Drugs/Therapy

Getting Painkillers from Multiple Doctors can be Dangerous

By Cheri Cheng | Update Date: Feb 21, 2014 10:00 AM EST

According to a new study, roughly one-third of seniors with Medicare utilize more than one doctor in order to get multiple drug prescriptions. The study researchers reported that getting painkillers from many different sources could increase the risk of hospitalization.

"As physicians, we tell patients not to drive when they take opioids, but we also need to tell them that it can be dangerous to receive these medications from more than one provider," said study author Dr. Anupam Jena, an assistant professor of health care policy at Harvard Medical School according to HealthDay.

The researchers examined data on 1.8 million people who had Medicare health insurance. All of the participants reported receiving prescription narcotic painkillers, also known as opioids, which included hydrocodone, oxycodone and morphine. The researchers discovered that around 35 percent of the sample set was prescribed opioids from more than one physician. 23.1 percent of them received narcotic painkillers from two providers, 9.5 percent from three providers and 7.9 percent from four or more providers.

"I thought it would be 5 to 10 percent. When we ran the numbers and it turned out to be 30 percent, we were shocked," said Jena reported by The Almagest.

According to the National Institutes of Health (NIH), over the past two decades, prescription painkillers have nearly tripled. From 1991 to 2009, prescription narcotics have soared to over 200 million a year. If this trend continues to grow, older patients could face more health problems.

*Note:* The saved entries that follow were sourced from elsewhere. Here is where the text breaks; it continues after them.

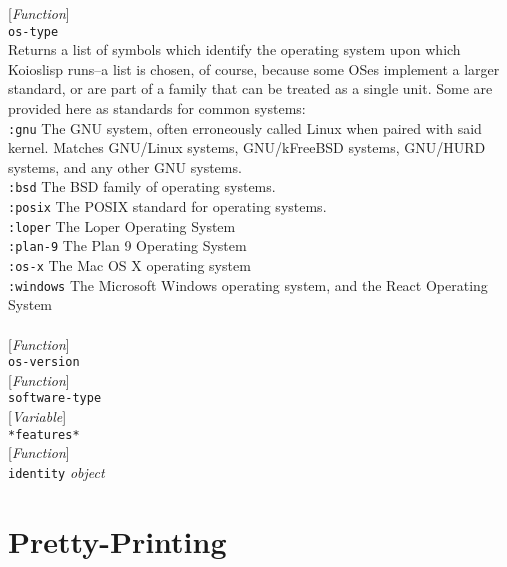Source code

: \documentclass[10pt]{book}
\newenvironment{defother}[2]{[\textit{#1}]\\\texttt{#2}}{\\}
\newenvironment{defun}[1]{\begin{defother}{Function}{#1}}{\end{defother}}
\newenvironment{defvar}[1]{\begin{defother}{Variable}{#1}}{\end{defother}}
\begin{document}
\begin{defun}{os-type}\\ Returns a list of symbols which identify the operating system upon which Koioslisp runs--a list is chosen, of course, because some OSes implement a larger standard, or are part of a family that can be treated as a single unit. Some are provided here as standards for common systems:\\
\texttt{:gnu} The GNU system, often erroneously called Linux when paired with said kernel. Matches GNU/Linux systems, GNU/kFreeBSD systems, GNU/HURD systems, and any other GNU systems.\\
\texttt{:bsd} The BSD family of operating systems.\\
\texttt{:posix} The POSIX standard for operating systems.\\
\texttt{:loper} The Loper Operating System\\ %
\texttt{:plan-9} The Plan 9 Operating System\\
\texttt{:os-x} The Mac OS X operating system\\
\texttt{:windows} The Microsoft Windows operating system, and the React Operating System\\
\end{defun}
\begin{defun}{os-version}\end{defun}
\begin{defun}{software-type} %
\end{defun}
\begin{defvar}{*features*}\end{defvar}
\begin{defun}{identity} \textit{object} \end{defun}
\chapter{Pretty-Printing}
\end{document}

"Patients with four or more prescribers were twice as likely to be hospitalized for narcotics-related complications than patients receiving the same number of prescriptions from a single caregiver," study co-author Pinar Karaca-Mandic, an assistant professor at the University of Minnesota School of Public Health, said reported by FOX News.

The researchers concluded that doctors have to continue to inform their patients about the risks involved with taking several prescription painkillers provided by more than one doctor. The study was published in the British Medical Journal.